SORT3D: Spatial Object-centric Reasoning Toolbox for Zero-Shot 3D Grounding Using Large Language Models (2504.18684v1)

Published 25 Apr 2025 in cs.CV, cs.AI, and cs.RO

Abstract: Interpreting object-referential language and grounding objects in 3D with spatial relations and attributes is essential for robots operating alongside humans. However, this task is often challenging due to the diversity of scenes, large number of fine-grained objects, and complex free-form nature of language references. Furthermore, in the 3D domain, obtaining large amounts of natural language training data is difficult. Thus, it is important for methods to learn from little data and zero-shot generalize to new environments. To address these challenges, we propose SORT3D, an approach that utilizes rich object attributes from 2D data and merges a heuristics-based spatial reasoning toolbox with the ability of LLMs to perform sequential reasoning. Importantly, our method does not require text-to-3D data for training and can be applied zero-shot to unseen environments. We show that SORT3D achieves state-of-the-art performance on complex view-dependent grounding tasks on two benchmarks. We also implement the pipeline to run real-time on an autonomous vehicle and demonstrate that our approach can be used for object-goal navigation on previously unseen real-world environments. All source code for the system pipeline is publicly released at https://github.com/nzantout/SORT3D .

Authors (6)

Nader Zantout (3 papers)
Haochen Zhang (27 papers)
Pujith Kachana (6 papers)
Jinkai Qiu (1 paper)
Ji Zhang (176 papers)
Wenshan Wang (41 papers)

Summary

SORT3D: Advancements in Zero-Shot 3D Visual Grounding with LLMs

The paper "SORT3D: Spatial Object-centric Reasoning Toolbox for Zero-Shot 3D Grounding Using LLMs" presents a novel approach addressing the challenges of 3D visual grounding (3DVG), a key component for enabling natural language interactions in robots operating in human-centered spaces. The diversity of indoor scenes, numerous fine-grained object classes, and complex natural language references pose significant challenges in 3DVG. Moreover, the scarcity of extensive natural language training data in the 3D domain accentuates the need for methods capable of learning from minimal data and generalizing in zero-shot scenarios.

Core Methodology

SORT3D utilizes a hybrid system combining 2D vision-LLMs (VLMs) and LLMs with a heuristics-based spatial reasoning toolbox. This approach is notable for its independence from direct text-to-3D data training and its zero-shot application capability. The framework integrates rich 2D semantic attributes to enhance object grounding, leveraging open-vocabulary captions generated by VLMs for fine-grained object descriptions. These captions serve a crucial role in distinguishing objects based on detailed attributes like color, material, and shape, often overlooked by pure 3D perceptual models.

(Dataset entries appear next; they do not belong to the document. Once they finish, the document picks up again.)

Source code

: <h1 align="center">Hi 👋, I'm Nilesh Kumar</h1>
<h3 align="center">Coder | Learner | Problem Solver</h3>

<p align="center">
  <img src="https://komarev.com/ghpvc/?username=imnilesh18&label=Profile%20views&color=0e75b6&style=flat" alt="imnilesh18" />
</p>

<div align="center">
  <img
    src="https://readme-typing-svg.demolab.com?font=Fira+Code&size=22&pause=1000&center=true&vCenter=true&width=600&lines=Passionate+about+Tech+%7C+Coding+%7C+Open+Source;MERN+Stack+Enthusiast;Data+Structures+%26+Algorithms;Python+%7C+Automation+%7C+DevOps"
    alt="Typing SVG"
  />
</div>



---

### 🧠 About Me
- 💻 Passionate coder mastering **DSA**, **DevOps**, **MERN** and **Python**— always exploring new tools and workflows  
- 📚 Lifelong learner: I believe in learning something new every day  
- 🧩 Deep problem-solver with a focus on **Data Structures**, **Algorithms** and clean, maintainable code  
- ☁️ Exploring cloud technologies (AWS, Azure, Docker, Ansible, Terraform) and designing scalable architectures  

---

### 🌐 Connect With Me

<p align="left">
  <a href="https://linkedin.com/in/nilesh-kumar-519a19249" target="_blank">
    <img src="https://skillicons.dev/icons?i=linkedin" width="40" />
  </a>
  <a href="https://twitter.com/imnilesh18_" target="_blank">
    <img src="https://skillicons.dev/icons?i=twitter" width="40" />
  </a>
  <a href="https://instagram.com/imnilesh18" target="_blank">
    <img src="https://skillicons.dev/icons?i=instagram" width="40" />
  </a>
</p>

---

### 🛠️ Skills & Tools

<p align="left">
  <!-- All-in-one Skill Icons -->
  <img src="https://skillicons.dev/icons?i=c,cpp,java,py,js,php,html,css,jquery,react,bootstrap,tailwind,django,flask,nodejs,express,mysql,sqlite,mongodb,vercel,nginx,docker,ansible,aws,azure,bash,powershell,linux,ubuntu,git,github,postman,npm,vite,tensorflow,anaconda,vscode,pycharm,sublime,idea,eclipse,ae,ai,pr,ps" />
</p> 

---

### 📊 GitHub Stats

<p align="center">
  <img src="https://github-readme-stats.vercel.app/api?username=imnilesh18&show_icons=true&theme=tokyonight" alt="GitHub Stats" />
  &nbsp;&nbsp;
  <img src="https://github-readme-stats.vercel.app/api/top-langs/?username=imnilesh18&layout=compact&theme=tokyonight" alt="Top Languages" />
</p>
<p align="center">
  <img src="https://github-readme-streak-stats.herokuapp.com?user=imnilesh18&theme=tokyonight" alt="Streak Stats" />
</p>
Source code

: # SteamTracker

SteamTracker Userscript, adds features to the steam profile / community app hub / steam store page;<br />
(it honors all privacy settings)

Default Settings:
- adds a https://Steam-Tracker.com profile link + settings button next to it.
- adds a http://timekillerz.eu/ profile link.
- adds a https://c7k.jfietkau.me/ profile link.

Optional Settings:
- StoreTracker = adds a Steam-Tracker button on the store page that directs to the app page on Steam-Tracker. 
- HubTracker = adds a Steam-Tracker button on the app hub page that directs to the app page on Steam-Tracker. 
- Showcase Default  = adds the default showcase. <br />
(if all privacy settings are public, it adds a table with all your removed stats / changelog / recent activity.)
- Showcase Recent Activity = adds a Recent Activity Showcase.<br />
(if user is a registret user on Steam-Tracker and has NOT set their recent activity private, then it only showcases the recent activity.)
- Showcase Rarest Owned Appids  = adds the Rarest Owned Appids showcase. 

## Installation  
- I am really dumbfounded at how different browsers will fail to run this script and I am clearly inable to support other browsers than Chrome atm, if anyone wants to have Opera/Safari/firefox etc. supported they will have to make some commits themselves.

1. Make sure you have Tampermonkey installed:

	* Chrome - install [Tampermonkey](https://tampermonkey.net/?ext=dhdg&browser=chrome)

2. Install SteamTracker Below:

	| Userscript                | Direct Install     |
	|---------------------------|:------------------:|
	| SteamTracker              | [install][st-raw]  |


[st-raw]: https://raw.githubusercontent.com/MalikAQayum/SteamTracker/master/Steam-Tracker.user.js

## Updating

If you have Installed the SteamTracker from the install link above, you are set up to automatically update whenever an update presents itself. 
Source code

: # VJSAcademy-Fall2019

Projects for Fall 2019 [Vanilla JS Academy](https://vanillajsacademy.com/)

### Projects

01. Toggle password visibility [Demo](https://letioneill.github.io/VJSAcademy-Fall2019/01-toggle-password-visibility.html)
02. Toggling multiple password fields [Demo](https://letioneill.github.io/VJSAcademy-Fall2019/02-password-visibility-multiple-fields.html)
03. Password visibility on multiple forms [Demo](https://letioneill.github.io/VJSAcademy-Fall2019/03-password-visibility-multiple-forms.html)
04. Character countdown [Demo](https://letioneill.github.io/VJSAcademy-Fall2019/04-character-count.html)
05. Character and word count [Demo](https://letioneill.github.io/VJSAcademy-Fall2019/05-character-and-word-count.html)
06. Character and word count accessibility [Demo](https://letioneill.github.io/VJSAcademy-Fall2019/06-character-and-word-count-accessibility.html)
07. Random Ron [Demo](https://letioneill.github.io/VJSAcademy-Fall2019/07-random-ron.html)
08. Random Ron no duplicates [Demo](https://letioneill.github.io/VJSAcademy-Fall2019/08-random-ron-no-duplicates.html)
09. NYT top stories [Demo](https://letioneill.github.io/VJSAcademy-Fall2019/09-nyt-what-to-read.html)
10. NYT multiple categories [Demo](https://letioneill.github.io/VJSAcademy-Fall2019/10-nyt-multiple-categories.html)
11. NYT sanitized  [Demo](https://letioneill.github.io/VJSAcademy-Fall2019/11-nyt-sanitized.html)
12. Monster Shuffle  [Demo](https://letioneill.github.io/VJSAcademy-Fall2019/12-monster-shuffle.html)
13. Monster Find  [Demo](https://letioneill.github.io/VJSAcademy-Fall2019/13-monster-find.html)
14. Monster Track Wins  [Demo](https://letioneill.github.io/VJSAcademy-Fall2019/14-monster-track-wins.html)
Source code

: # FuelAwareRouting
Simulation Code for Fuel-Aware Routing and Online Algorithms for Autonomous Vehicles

The system comprises four primary components:

2D-Enhanced Object Perception: Using VLMs to generate detailed captions for objects, augmenting 3D data with rich semantic information from 2D images.
Relevant Object Filtering: Employing LLM-based parsing to extract pertinent objects and attributes from language queries, thereby reducing the complexity faced by downstream modules.
Spatial Reasoning Toolbox: Harnessing structured logic to compensate for LLMs' limitations in spatial understanding. This modular toolbox enhances LLM-based reasoning, mapping complex spatial relations into sequential steps easily handled by LLMs.
Action Parsing for Navigation: Facilitating downstream applications via code generation that translates language-based navigation commands into executable instructions for robots.

Experimental Results

SORT3D was rigorously evaluated on ReferIt3D and VLA-3D benchmarks, focusing on both synthetic and natural language referential tasks. The method achieved competitive performance with state-of-the-art techniques, specifically excelling in view-dependent and complex spatial relations—areas where zero-shot approaches typically struggle. The reported accuracies demonstrate significant improvement over other models, particularly in handling hard statements in VLA-3D, signifying the efficacy of integrating 2D captions for rich attribute grounding.

Real-World Validation

Furthermore, SORT3D was deployed in a real-world setup on an autonomous robot, successfully performing object-goal navigation tasks. This deployment exemplifies the system's ability to generalize across dynamic, previously unseen environments, highlighting its potential for practical applications in indoor autonomous agents.

Implications and Future Directions

SORT3D contributes significantly to advancing zero-shot 3DVG by demonstrating the power of combining 2D semantic data with sophisticated language reasoning tools. The approach addresses several limitations of traditional 3D focus and opens pathways for deploying robots in complex linguistic and perceptual environments without reliance on extensive 3D training datasets.

Future research could explore expanding the spatial reasoning toolbox functionality, enhancing its algorithmic efficiency, and integrating smaller, deployable, local models to reduce dependency on internet-connected APIs for real-world scenarios. Additionally, developing larger-scale evaluation datasets that incorporate diverse natural language utterances encompassing a broader range of object attributes and spatial relations could further solidify understanding of 3D referential challenges and facilitate improved models.